TASK REQUIREMENTS => From the data below, return all lines holding the string "داخل".
□ □ □ □
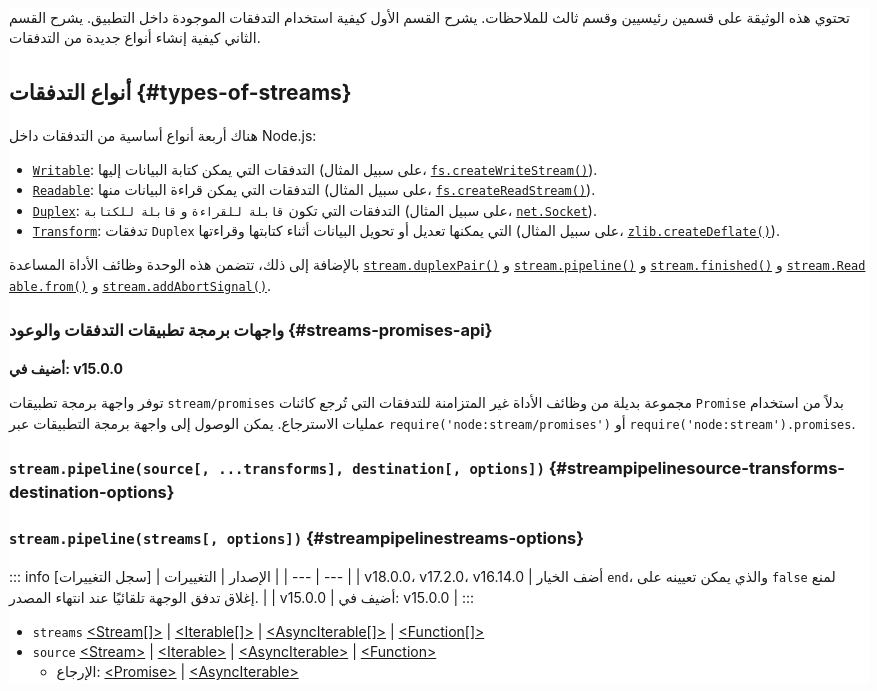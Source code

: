 تحتوي هذه الوثيقة على قسمين رئيسيين وقسم ثالث للملاحظات. يشرح القسم الأول كيفية استخدام التدفقات الموجودة داخل التطبيق. يشرح القسم الثاني كيفية إنشاء أنواع جديدة من التدفقات.

## أنواع التدفقات {#types-of-streams}

هناك أربعة أنواع أساسية من التدفقات داخل Node.js:

- [`Writable`](/ar/nodejs/api/stream#class-streamwritable): التدفقات التي يمكن كتابة البيانات إليها (على سبيل المثال، [`fs.createWriteStream()`](/ar/nodejs/api/fs#fscreatewritestreampath-options)).
- [`Readable`](/ar/nodejs/api/stream#class-streamreadable): التدفقات التي يمكن قراءة البيانات منها (على سبيل المثال، [`fs.createReadStream()`](/ar/nodejs/api/fs#fscreatereadstreampath-options)).
- [`Duplex`](/ar/nodejs/api/stream#class-streamduplex): التدفقات التي تكون `قابلة للقراءة` و `قابلة للكتابة` (على سبيل المثال، [`net.Socket`](/ar/nodejs/api/net#class-netsocket)).
- [`Transform`](/ar/nodejs/api/stream#class-streamtransform): تدفقات `Duplex` التي يمكنها تعديل أو تحويل البيانات أثناء كتابتها وقراءتها (على سبيل المثال، [`zlib.createDeflate()`](/ar/nodejs/api/zlib#zlibcreatedeflateoptions)).

بالإضافة إلى ذلك، تتضمن هذه الوحدة وظائف الأداة المساعدة [`stream.duplexPair()`](/ar/nodejs/api/stream#streamduplexpairoptions) و [`stream.pipeline()`](/ar/nodejs/api/stream#streampipelinesource-transforms-destination-callback) و [`stream.finished()`](/ar/nodejs/api/stream#streamfinishedstream-options-callback) و [`stream.Readable.from()`](/ar/nodejs/api/stream#streamreadablefromiterable-options) و [`stream.addAbortSignal()`](/ar/nodejs/api/stream#streamaddabortsignalsignal-stream).


### واجهات برمجة تطبيقات التدفقات والوعود {#streams-promises-api}

**أضيف في: v15.0.0**

توفر واجهة برمجة تطبيقات `stream/promises` مجموعة بديلة من وظائف الأداة غير المتزامنة للتدفقات التي تُرجع كائنات `Promise` بدلاً من استخدام عمليات الاسترجاع. يمكن الوصول إلى واجهة برمجة التطبيقات عبر `require('node:stream/promises')` أو `require('node:stream').promises`.

### `stream.pipeline(source[, ...transforms], destination[, options])` {#streampipelinesource-transforms-destination-options}

### `stream.pipeline(streams[, options])` {#streampipelinestreams-options}


::: info [سجل التغييرات]
| الإصدار | التغييرات |
| --- | --- |
| v18.0.0، v17.2.0، v16.14.0 | أضف الخيار `end`، والذي يمكن تعيينه على `false` لمنع إغلاق تدفق الوجهة تلقائيًا عند انتهاء المصدر. |
| v15.0.0 | أضيف في: v15.0.0 |
:::

- `streams` [\<Stream[]\>](/ar/nodejs/api/stream#stream) | [\<Iterable[]\>](https://developer.mozilla.org/en-US/docs/Web/JavaScript/Reference/Iteration_protocols#The_iterable_protocol) | [\<AsyncIterable[]\>](https://tc39.github.io/ecma262/#sec-asynciterable-interface) | [\<Function[]\>](https://developer.mozilla.org/en-US/docs/Web/JavaScript/Reference/Global_Objects/Function)
- `source` [\<Stream\>](/ar/nodejs/api/stream#stream) | [\<Iterable\>](https://developer.mozilla.org/en-US/docs/Web/JavaScript/Reference/Iteration_protocols#The_iterable_protocol) | [\<AsyncIterable\>](https://tc39.github.io/ecma262/#sec-asynciterable-interface) | [\<Function\>](https://developer.mozilla.org/en-US/docs/Web/JavaScript/Reference/Global_Objects/Function) 
    - الإرجاع: [\<Promise\>](https://developer.mozilla.org/en-US/docs/Web/JavaScript/Reference/Global_Objects/Promise) | [\<AsyncIterable\>](https://tc39.github.io/ecma262/#sec-asynciterable-interface)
□ □ □ □
EXERCISE SOLUTION =>
: تحتوي هذه الوثيقة على قسمين رئيسيين وقسم ثالث للملاحظات. يشرح القسم الأول كيفية استخدام التدفقات الموجودة داخل التطبيق. يشرح القسم الثاني كيفية إنشاء أنواع جديدة من التدفقات.
هناك أربعة أنواع أساسية من التدفقات داخل Node.js:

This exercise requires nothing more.